L’8 maggio del 2018 Donald Trump ha deciso di uscire dall’accordo. Il Piano era stato firmato a Vienna il 14 luglio del 2015 da Iran e i P5+1, ovvero i cinque membri permanenti del Consiglio di sicurezza delle Nazioni Unite (Stati Uniti, Cina, Francia, Russia e Regno Unito) più la Germania e l’Unione europea. Con questo accordo, l’Iran aveva accettato di ridurre le sue riserve di uranio a medio e basso arricchimento, di arricchirne altro solo fino al 3,67 per cento per i successivi 15 anni e di non costruire alcun nuovo reattore nucleare ad acqua pesante per lo stesso periodo. In cambio, niente più sanzioni economiche da parte Usa, Ue e Consiglio di sicurezza delle Nazioni Unite.

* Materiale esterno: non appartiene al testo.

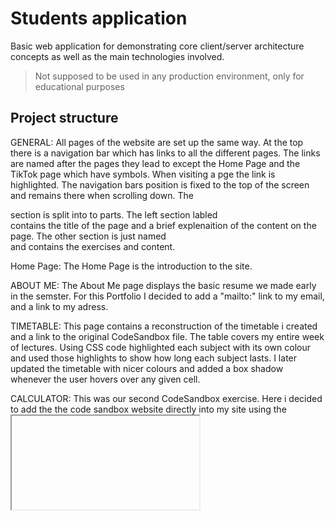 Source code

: # Students application
Basic web application for demonstrating core client/server architecture concepts as well as the main technologies involved.

> Not supposed to be used in any production environment, only for educational purposes

## Project structure
GENERAL:
All pages of the website are set up the same way. At the top there is a navigation bar which has links to all the different pages.
The links are named after the pages they lead to except the Home Page and the TikTok page which have symbols. When visiting a pge the link is highlighted.
The navigation bars position is fixed to the top of the screen and remains there when scrolling down.
The <main> section is split into to parts. The left section labled <aside> contains the title of the page and a brief explenaition of the content on the page.
The other section is just named <section> and contains the exercises and content.

Home Page:
The Home Page is the introduction to the site.

ABOUT ME:
The About Me page displays the basic resume we made early in the semster. 
For this Portfolio I decided to add a "mailto:" link to my email, and a link to my adress.

TIMETABLE:
This page contains a reconstruction of the timetable i created and a link to the original CodeSandbox file.
The table covers my entire week of lectures. Using CSS code highlighted each subject with its own colour and used those highlights to show how long each subject lasts. I later updated the timetable with nicer colours and added a box shadow whenever the user hovers over any given cell.

CALCULATOR:
This was our second CodeSandbox exercise. Here i decided to add the the code sandbox website directly into my site using the <iframe> tag. I adjusted the window to fit nicely onto the site and on top of that I added a link to the website.

TIKTOK:
On this page I compiled all the Information from our Analysis of TikTok. 
The coding aspect here was relativly simple. I added the images we used for our presentation and wrote out the text associated with each slide. I stylised this page with a black background and white text to fit the TikTok asthetic.

MY CLASS:
This was the most challenging part of the portfolio. I initially struggled with the setup of this page but after some research i got it to work. 
With the setup commands at the end of this file node is able to access the json file and the frontend application is set up to be able to complete the commands in the JavaScript file.
At first the json file is fetched and put into a table alongside a edit and a remove button. the addOrUpdateStudent function recieves the input from the user and adds the student to the end of the list. If the student already exists the alterations are saved. This method is also utilised my the editUser function which fills the input area with the students data that has been selected, allowing the user to edit the students information. The removeUser function executes the delete method and reloads the list after the user confirms the deltion via a pop up.

### backend
Simple node application `backend/index.js` with a CRUD (Create, Read, Update, and Delete) operations exposed as a HTTP service. Manipulating a dummy file based data storage `backend/students.json`

### frontend
Plain HTML / CSS / Javascript project for creating an interface to manipulate the students API.

## Set up

Make sure you have [node.js](https://nodejs.org/en) installed.

Install project dependencies
```
npm install;
```

Starts backend service on port 3000
```
node backend/index.js
```

Start frontend application on port 8080 [open a new terminal instance]
```
npx http-server frontend

```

I processi di arricchimento

L’amministrazione Trump, però, aveva deciso di rilanciare le sanzioni economiche. L’obiettivo del presidente Usa era quello di indurre il regime iraniano a «cessare la propria attività destabilizzante» e ritirarsi dalla Siria. La decisione americana non venne appoggiata dagli altri firmatari del Piano. Fino a quei giorni, l’Iran non aveva mai violato l’accordo. Poi, però, ha iniziato a lanciare ultimatum all’Ue chiedendo di trovare un modo per aggirare le sanzioni statunitensi altrimenti avrebbe ricominciato il processo di arricchimento dell’uranio. L’Aiea ha confermato il 4 gennaio del 2021 che Teheran aveva avviato il processo di arricchimento dell’uranio al 20 per cento. Soglia minima che permette di costruire la cosiddetta “bomba sporca”, arma atomica ancora poco efficace.

I nuovi riavvicinamenti

Solo con l’amministrazione Biden sono ripresi i dialoghi. Il 21 febbraio 2021 l’Iran ha stipulato un accordo temporaneo con l’autorità di controllo, ma dopo l’attacco aereo del 25 febbraio 2021 in Siria ha escluso la possibilità di nuovi colloqui. Una delle questioni che più di tutte stanno complicando un ritorno al tavolo sono le «garanzie credibili» chieste dall’Iran sul fatto che un futuro presidente Usa non esca più unilateralmente dall’accordo come ha fatto Trump. Dopo l’incidente di aprile alla centrale di Natanz, per il quale l’Iran ha accusato di sabotaggio Israele, era stato annunciato un nuovo arricchimento dell’uranio fino al 60 per cento. Il 29 novembre 2021 c’è stato un nuovo riavvicinamento, ancora a Vienna. «Ci sono ancora alcune questioni rilevanti da risolvere», aveva detto il portavoce Price lo scorso 22 agosto, affermando però anche che «un accordo è più vicino».